* **DIRECTIONS**:
Write out the lines from the top of the material through the line with "de sites urbains", exactly and with nothing added.

* **INPUT**:
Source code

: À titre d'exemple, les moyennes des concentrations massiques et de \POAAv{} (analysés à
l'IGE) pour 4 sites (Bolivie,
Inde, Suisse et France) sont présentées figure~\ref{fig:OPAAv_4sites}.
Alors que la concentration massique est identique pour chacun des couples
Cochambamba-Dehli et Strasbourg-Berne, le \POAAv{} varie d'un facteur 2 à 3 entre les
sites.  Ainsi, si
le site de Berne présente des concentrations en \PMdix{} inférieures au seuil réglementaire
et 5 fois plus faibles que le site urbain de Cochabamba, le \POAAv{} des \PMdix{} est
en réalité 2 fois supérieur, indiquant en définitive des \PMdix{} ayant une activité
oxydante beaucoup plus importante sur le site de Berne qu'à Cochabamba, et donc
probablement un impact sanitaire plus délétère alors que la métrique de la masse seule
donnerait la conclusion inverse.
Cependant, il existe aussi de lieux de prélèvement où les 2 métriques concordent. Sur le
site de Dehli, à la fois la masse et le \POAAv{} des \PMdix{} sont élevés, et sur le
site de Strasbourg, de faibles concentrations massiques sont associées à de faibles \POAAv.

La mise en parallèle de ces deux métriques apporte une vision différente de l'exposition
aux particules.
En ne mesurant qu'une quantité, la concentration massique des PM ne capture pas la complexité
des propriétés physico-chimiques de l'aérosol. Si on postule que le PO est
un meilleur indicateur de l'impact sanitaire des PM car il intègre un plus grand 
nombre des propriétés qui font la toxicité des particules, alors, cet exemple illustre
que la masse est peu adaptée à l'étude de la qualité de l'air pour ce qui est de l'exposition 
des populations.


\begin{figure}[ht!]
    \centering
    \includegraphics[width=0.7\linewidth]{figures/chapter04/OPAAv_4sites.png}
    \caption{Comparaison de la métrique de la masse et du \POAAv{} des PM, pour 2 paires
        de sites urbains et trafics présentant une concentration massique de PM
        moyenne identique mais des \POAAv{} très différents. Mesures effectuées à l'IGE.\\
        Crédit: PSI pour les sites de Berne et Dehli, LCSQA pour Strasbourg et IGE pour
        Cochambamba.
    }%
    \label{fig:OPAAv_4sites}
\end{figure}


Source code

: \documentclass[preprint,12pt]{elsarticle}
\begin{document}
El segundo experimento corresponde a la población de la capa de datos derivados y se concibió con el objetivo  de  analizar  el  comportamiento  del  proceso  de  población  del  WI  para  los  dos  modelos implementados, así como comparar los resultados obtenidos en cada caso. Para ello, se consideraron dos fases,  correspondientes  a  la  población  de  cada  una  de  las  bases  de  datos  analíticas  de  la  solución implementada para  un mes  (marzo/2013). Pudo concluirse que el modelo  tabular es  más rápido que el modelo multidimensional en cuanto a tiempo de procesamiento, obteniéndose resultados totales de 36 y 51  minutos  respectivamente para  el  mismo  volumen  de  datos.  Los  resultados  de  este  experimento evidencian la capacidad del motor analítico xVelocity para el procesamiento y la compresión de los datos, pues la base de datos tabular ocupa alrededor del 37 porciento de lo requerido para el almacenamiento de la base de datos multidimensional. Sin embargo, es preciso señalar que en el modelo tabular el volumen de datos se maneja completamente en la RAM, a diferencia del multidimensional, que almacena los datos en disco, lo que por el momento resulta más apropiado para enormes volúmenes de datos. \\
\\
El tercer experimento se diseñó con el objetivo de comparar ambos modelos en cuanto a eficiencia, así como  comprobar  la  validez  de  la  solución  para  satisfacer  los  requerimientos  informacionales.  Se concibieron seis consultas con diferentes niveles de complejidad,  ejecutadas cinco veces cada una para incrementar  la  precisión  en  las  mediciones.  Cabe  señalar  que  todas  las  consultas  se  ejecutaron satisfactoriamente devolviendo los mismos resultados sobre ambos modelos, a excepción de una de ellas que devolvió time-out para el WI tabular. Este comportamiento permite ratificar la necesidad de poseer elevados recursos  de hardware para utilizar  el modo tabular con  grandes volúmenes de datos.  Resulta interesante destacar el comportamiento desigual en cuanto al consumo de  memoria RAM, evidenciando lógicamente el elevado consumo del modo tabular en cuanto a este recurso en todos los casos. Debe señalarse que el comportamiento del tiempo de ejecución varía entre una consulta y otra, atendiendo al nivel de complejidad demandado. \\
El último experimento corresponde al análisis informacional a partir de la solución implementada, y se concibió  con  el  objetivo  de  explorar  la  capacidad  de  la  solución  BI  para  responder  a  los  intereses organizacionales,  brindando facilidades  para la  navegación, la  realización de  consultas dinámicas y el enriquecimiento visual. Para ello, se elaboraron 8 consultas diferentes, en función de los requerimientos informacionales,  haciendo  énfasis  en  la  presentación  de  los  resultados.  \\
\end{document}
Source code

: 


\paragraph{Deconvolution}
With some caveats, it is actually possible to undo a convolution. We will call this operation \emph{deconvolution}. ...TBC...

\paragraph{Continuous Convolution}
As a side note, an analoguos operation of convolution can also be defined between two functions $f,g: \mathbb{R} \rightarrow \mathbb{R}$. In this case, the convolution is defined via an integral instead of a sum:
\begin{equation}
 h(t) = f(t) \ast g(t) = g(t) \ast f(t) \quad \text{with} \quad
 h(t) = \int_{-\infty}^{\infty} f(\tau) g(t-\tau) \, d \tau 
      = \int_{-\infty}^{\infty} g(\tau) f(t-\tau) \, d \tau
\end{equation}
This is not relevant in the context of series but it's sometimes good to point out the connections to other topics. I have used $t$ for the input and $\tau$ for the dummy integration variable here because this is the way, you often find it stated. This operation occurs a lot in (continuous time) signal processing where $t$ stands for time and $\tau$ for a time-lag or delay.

* **OUTPUT OF THE EXERCISE**:
Source code

: À titre d'exemple, les moyennes des concentrations massiques et de \POAAv{} (analysés à
l'IGE) pour 4 sites (Bolivie,
Inde, Suisse et France) sont présentées figure~\ref{fig:OPAAv_4sites}.
Alors que la concentration massique est identique pour chacun des couples
Cochambamba-Dehli et Strasbourg-Berne, le \POAAv{} varie d'un facteur 2 à 3 entre les
sites.  Ainsi, si
le site de Berne présente des concentrations en \PMdix{} inférieures au seuil réglementaire
et 5 fois plus faibles que le site urbain de Cochabamba, le \POAAv{} des \PMdix{} est
en réalité 2 fois supérieur, indiquant en définitive des \PMdix{} ayant une activité
oxydante beaucoup plus importante sur le site de Berne qu'à Cochabamba, et donc
probablement un impact sanitaire plus délétère alors que la métrique de la masse seule
donnerait la conclusion inverse.
Cependant, il existe aussi de lieux de prélèvement où les 2 métriques concordent. Sur le
site de Dehli, à la fois la masse et le \POAAv{} des \PMdix{} sont élevés, et sur le
site de Strasbourg, de faibles concentrations massiques sont associées à de faibles \POAAv.

La mise en parallèle de ces deux métriques apporte une vision différente de l'exposition
aux particules.
En ne mesurant qu'une quantité, la concentration massique des PM ne capture pas la complexité
des propriétés physico-chimiques de l'aérosol. Si on postule que le PO est
un meilleur indicateur de l'impact sanitaire des PM car il intègre un plus grand 
nombre des propriétés qui font la toxicité des particules, alors, cet exemple illustre
que la masse est peu adaptée à l'étude de la qualité de l'air pour ce qui est de l'exposition 
des populations.


\begin{figure}[ht!]
    \centering
    \includegraphics[width=0.7\linewidth]{figures/chapter04/OPAAv_4sites.png}
    \caption{Comparaison de la métrique de la masse et du \POAAv{} des PM, pour 2 paires
        de sites urbains et trafics présentant une concentration massique de PM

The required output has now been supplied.